EXERCISE INSTRUCTIONS: Search the records below for the string "https", and report each line that contains it.

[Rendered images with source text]

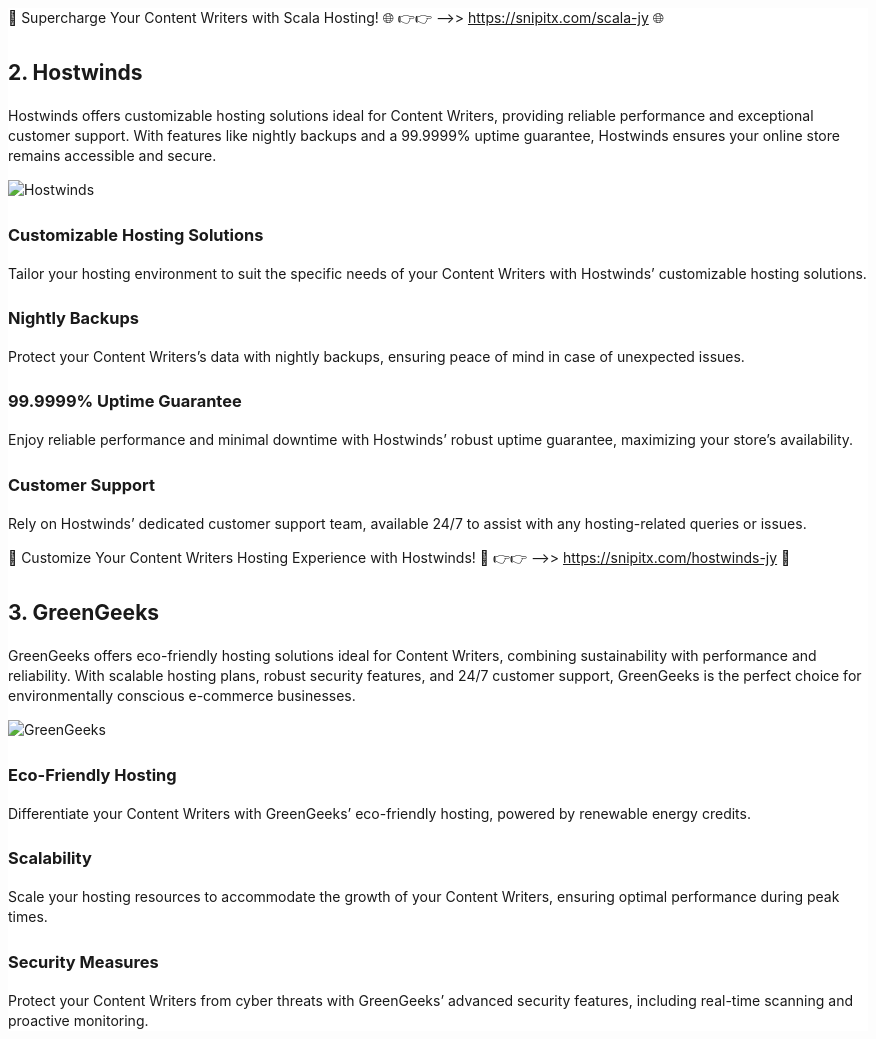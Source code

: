 🚀 Supercharge Your Content Writers with Scala Hosting! 🌐
👉👉 -->> https://snipitx.com/scala-jy 🌐

## 2. Hostwinds

Hostwinds offers customizable hosting solutions ideal for Content Writers, providing reliable performance and exceptional customer support. With features like nightly backups and a 99.9999% uptime guarantee, Hostwinds ensures your online store remains accessible and secure.

![Hostwinds](https://i.imgur.com/53aSNXx.jpeg "Hostwinds Hosting")

### Customizable Hosting Solutions
Tailor your hosting environment to suit the specific needs of your Content Writers with Hostwinds’ customizable hosting solutions.

### Nightly Backups
Protect your Content Writers’s data with nightly backups, ensuring peace of mind in case of unexpected issues.

### 99.9999% Uptime Guarantee
Enjoy reliable performance and minimal downtime with Hostwinds’ robust uptime guarantee, maximizing your store’s availability.

### Customer Support
Rely on Hostwinds’ dedicated customer support team, available 24/7 to assist with any hosting-related queries or issues.

🌟 Customize Your Content Writers Hosting Experience with Hostwinds! 🚀
👉👉 -->> https://snipitx.com/hostwinds-jy 🚀


## 3. GreenGeeks

GreenGeeks offers eco-friendly hosting solutions ideal for Content Writers, combining sustainability with performance and reliability. With scalable hosting plans, robust security features, and 24/7 customer support, GreenGeeks is the perfect choice for environmentally conscious e-commerce businesses.

![GreenGeeks](https://i.imgur.com/eEwuntu.jpg "GreenGeeks Hosting")

### Eco-Friendly Hosting
Differentiate your Content Writers with GreenGeeks’ eco-friendly hosting, powered by renewable energy credits.

### Scalability
Scale your hosting resources to accommodate the growth of your Content Writers, ensuring optimal performance during peak times.

### Security Measures
Protect your Content Writers from cyber threats with GreenGeeks’ advanced security features, including real-time scanning and proactive monitoring.
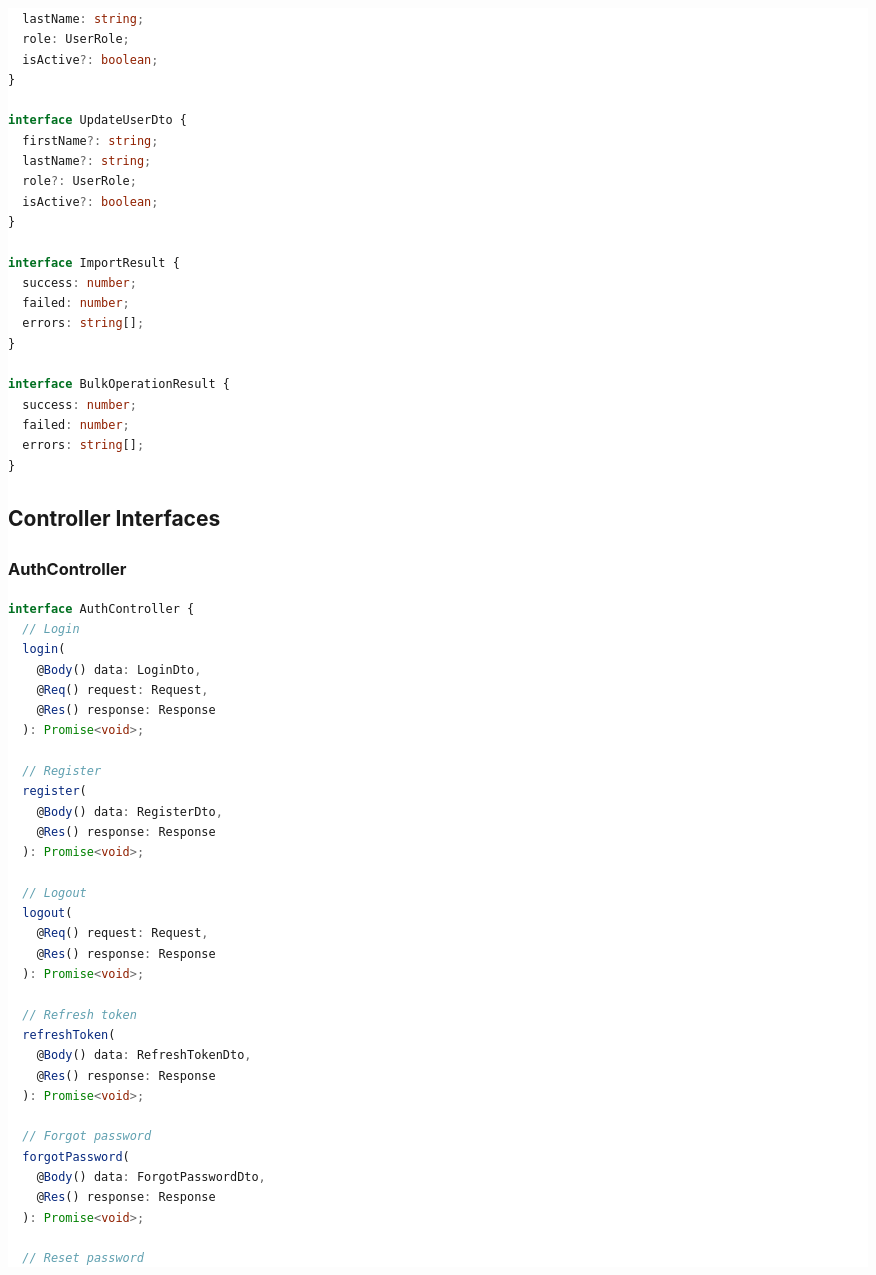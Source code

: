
```typescript
  lastName: string;
  role: UserRole;
  isActive?: boolean;
}

interface UpdateUserDto {
  firstName?: string;
  lastName?: string;
  role?: UserRole;
  isActive?: boolean;
}

interface ImportResult {
  success: number;
  failed: number;
  errors: string[];
}

interface BulkOperationResult {
  success: number;
  failed: number;
  errors: string[];
}
```

## Controller Interfaces

### AuthController
```typescript
interface AuthController {
  // Login
  login(
    @Body() data: LoginDto,
    @Req() request: Request,
    @Res() response: Response
  ): Promise<void>;
  
  // Register
  register(
    @Body() data: RegisterDto,
    @Res() response: Response
  ): Promise<void>;
  
  // Logout
  logout(
    @Req() request: Request,
    @Res() response: Response
  ): Promise<void>;
  
  // Refresh token
  refreshToken(
    @Body() data: RefreshTokenDto,
    @Res() response: Response
  ): Promise<void>;
  
  // Forgot password
  forgotPassword(
    @Body() data: ForgotPasswordDto,
    @Res() response: Response
  ): Promise<void>;
  
  // Reset password
```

ANSWER TO THIS PROBLEM:
👉👉 -->> https://snipitx.com/scala-jy 🌐
![Hostwinds](https://i.imgur.com/53aSNXx.jpeg "Hostwinds Hosting")
👉👉 -->> https://snipitx.com/hostwinds-jy 🚀
![GreenGeeks](https://i.imgur.com/eEwuntu.jpg "GreenGeeks Hosting")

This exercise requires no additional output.